- **INSTRUCTIONS TO FOLLOW**
Exclude images and print all the records verbatim.
━━ TASK MATERIAL ━━
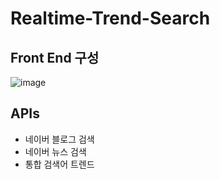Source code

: # Realtime-Trend-Search


## Front End 구성

![image](https://user-images.githubusercontent.com/43158502/138586594-156f5f90-7a41-4b62-bd7e-8615f526943b.png)


## APIs
- 네이버 블로그 검색
- 네이버 뉴스 검색
- 통합 검색어 트렌드
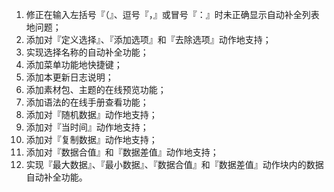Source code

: 1. 修正在输入左括号『（』、逗号『，』或冒号『：』时未正确显示自动补全列表地问题；
2. 添加对『定义选择』、『添加选项』和『去除选项』动作地支持；
3. 实现选择名称的自动补全功能；
4. 添加菜单功能地快捷键；
5. 添加本更新日志说明；
6. 添加素材包、主题的在线预览功能；
7. 添加语法的在线手册查看功能；
8. 添加对『随机数据』动作地支持；
9. 添加对『当时间』动作地支持；
10. 添加对『复制数据』动作地支持；
11. 添加对『数据合值』和『数据差值』动作地支持；
12. 实现『最大数据』、『最小数据』、『数据合值』和『数据差值』动作块内的数据自动补全功能。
━━━
- **TASK ANSWER**
Source code

: # Realtime-Trend-Search


## Front End 구성

![image](https://user-images.githubusercontent.com/43158502/138586594-156f5f90-7a41-4b62-bd7e-8615f526943b.png)


## APIs
- 네이버 블로그 검색
- 네이버 뉴스 검색
- 통합 검색어 트렌드
Source code

: 1. 修正在输入左括号『（』、逗号『，』或冒号『：』时未正确显示自动补全列表地问题；
2. 添加对『定义选择』、『添加选项』和『去除选项』动作地支持；
3. 实现选择名称的自动补全功能；
4. 添加菜单功能地快捷键；
5. 添加本更新日志说明；
6. 添加素材包、主题的在线预览功能；
7. 添加语法的在线手册查看功能；
8. 添加对『随机数据』动作地支持；
9. 添加对『当时间』动作地支持；
10. 添加对『复制数据』动作地支持；
11. 添加对『数据合值』和『数据差值』动作地支持；
12. 实现『最大数据』、『最小数据』、『数据合值』和『数据差值』动作块内的数据自动补全功能。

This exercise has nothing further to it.